Virginia Ferrer
La apertura de Pueblo Bonito Vantage San Miguel de Allende no podía anunciarse de otra forma que no fuera con un brunch cuidadosamente curado, íntimo y elegante, a la altura del espíritu de la ciudad.
Bajo el concepto San Miguel Vives, la mañana transcurrió entre conversaciones relajadas, gastronomía delicada y una atmósfera que mezcló diseño, moda y hospitalidad, marcando el inicio oficial de esta nueva propuesta de lujo contemporáneo.
Mery Van der Heuvel, directora de marketing del grupo Pueblo Bonito, y Luz Ruiz, gerente general de la propiedad, encabezaron el encuentro y compartieron la filosofía que da sentido a la nueva marca: el lujo se hace a mano.
Una idea que se percibe en cada detalle del hotel, desde el trato humano hasta las experiencias pensadas para conectar al huésped con la esencia de San Miguel de Allende, ciudad que continúa posicionándose como uno de los destinos más admirados a nivel internacional.
“El lujo es subjetivo, pero lo que realmente lo crea son las manos de quienes te reciben con una sonrisa, preparan tu habitaciòn o cocinan para ti”, compartiò Luz Ruiz, gerente general de la propiedad.

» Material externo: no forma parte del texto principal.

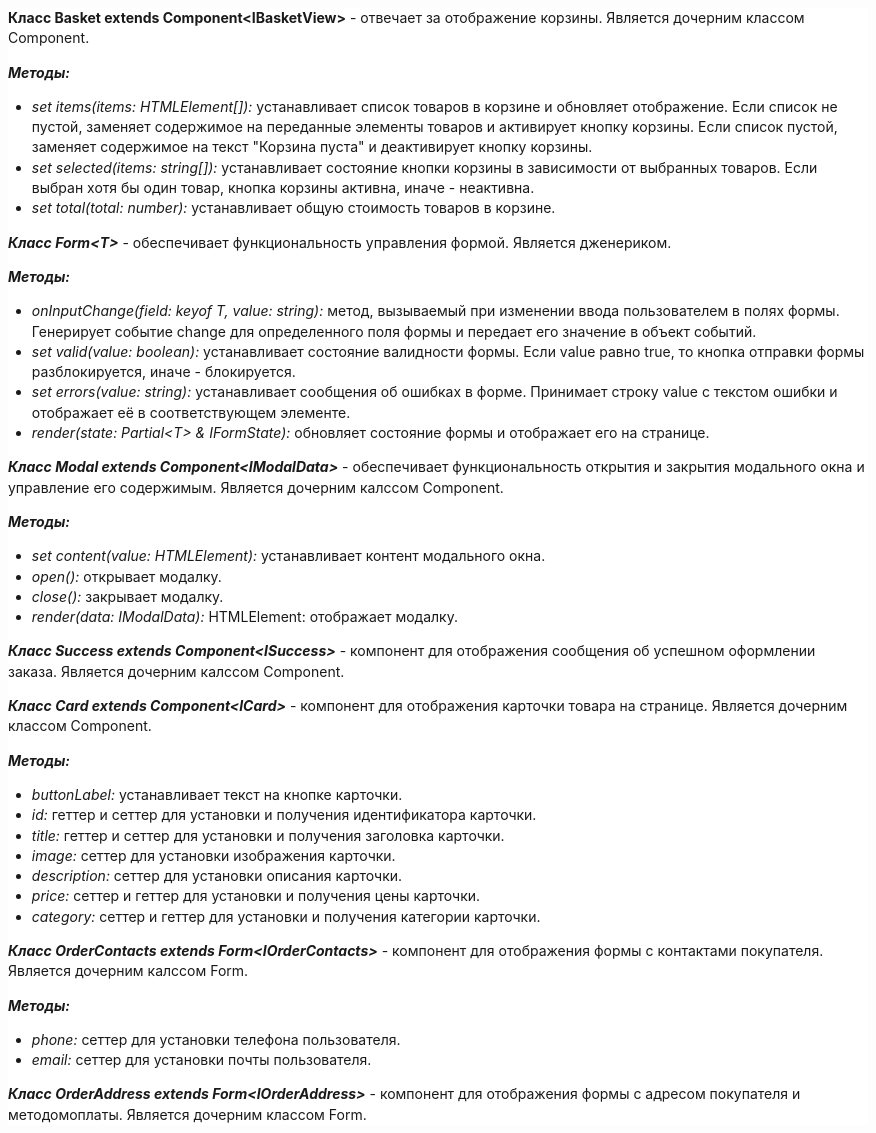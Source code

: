 **Класс Basket extends Component\<IBasketView\>** - отвечает за отображение корзины. Является дочерним классом Component.

***Методы:***
- *set items(items: HTMLElement[]):* устанавливает список товаров в корзине и обновляет отображение. Если список не пустой, заменяет содержимое на переданные элементы товаров и активирует кнопку корзины. Если список пустой, заменяет содержимое на текст "Корзина пуста" и деактивирует кнопку корзины.
- *set selected(items: string[]):* устанавливает состояние кнопки корзины в зависимости от выбранных товаров. Если выбран хотя бы один товар, кнопка корзины активна, иначе - неактивна.
- *set total(total: number):* устанавливает общую стоимость товаров в корзине.
 
***Класс Form\<T\>*** - обеспечивает функциональность управления формой. Является дженериком.

***Методы:***
- *onInputChange(field: keyof T, value: string):* метод, вызываемый при изменении ввода пользователем в полях формы. Генерирует событие change для определенного поля формы и передает его значение в объект событий.
- *set valid(value: boolean):* устанавливает состояние валидности формы. Если value равно true, то кнопка отправки формы разблокируется, иначе - блокируется.
- *set errors(value: string):* устанавливает сообщения об ошибках в форме. Принимает строку value с текстом ошибки и отображает её в соответствующем элементе.
- *render(state: Partial\<T\> & IFormState):* обновляет состояние формы и отображает его на странице. 

***Класс Modal extends Component\<IModalData\>*** - обеспечивает функциональность открытия и закрытия модального окна и управление его содержимым. Является дочерним калссом Component.

***Методы:***
- *set content(value: HTMLElement):* устанавливает контент модального окна. 
- *open():* открывает модалку.
- *close():* закрывает модалку.
- *render(data: IModalData):* HTMLElement: отображает модалку.

***Класс Success extends Component\<ISuccess\>*** - компонент для отображения сообщения об успешном оформлении заказа. Является дочерним калссом Component.
 
***Класс Card extends Component\<ICard\>*** - компонент для отображения карточки товара на странице. Является дочерним классом Component.

***Методы:***
- *buttonLabel:* устанавливает текст на кнопке карточки.
- *id:* геттер и сеттер для установки и получения идентификатора карточки.
- *title:* геттер и сеттер для установки и получения заголовка карточки.
- *image:* сеттер для установки изображения карточки.
- *description:* сеттер для установки описания карточки.
- *price:* сеттер и геттер для установки и получения цены карточки.
- *category:* сеттер и геттер для установки и получения категории карточки.

***Класс OrderContacts extends Form\<IOrderContacts\>*** - компонент для отображения формы с контактами покупателя. Является дочерним калссом Form.

***Методы:***
- *phone:* сеттер для установки телефона пользователя.
- *email:* сеттер для установки почты пользователя.

***Класс OrderAddress extends Form\<IOrderAddress\>*** - компонент для отображения формы с адресом покупателя и методомоплаты. Является дочерним классом Form.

El brunch se convirtió también en una pasarela donde la moda dialogó en un entorno “sanmigueleño” en donde los sombreros de CUADRA y el buen vino de Viñedos San Miguel, no podían faltar.
Daniel Espinosa nos presentó una selección de piezas inspiradas en diseños y texturas mexicanas, joyería y creaciones que reinterpretan lo artesanal con una mirada sofisticada y contemporánea.
A su vez, Regina Dondé apostó por una colección de ropa de playa para él y ella, en la que los colores vibrantes convivieron con la sobriedad del blanco y negro, evocando un estilo relajado, pero impecable, ideal para los días de descanso.
La arquitectura del hotel —firmada por Gómez Vázquez International— fusiona el lenguaje colonial mexicano y hacendario con líneas actuales, mientras que los interiores celebran la tradición a través de una estética pulida y atemporal.
El hotel también sorprende con un jardín botánico, gimnasio de última generación y una propuesta pet friendly que consiente tanto a los huéspedes como a sus compañeros de cuatro patas.
A solo 15 minutos del centro histórico, frente al parque Zeferino Gutiérrez, la propiedad ofrece vistas privilegiadas a la parroquia desde la mayoría de sus 111 habitaciones, creando una conexión visual constante con el corazón de la ciudad.
Más que un hotel, Pueblo Bonito Vantage se presenta como un manifiesto de estilo de vida wellness enfocado en biohacking, vinoterapia inspirada en la región, gastronomía que nace del corazón y espacios pensados para habitarse sin prisa definen una experiencia que entiende el lujo como algo profundamente personal. En San Miguel de Allende, el lujo ya no se presume: se siente, se vive y se hace a mano.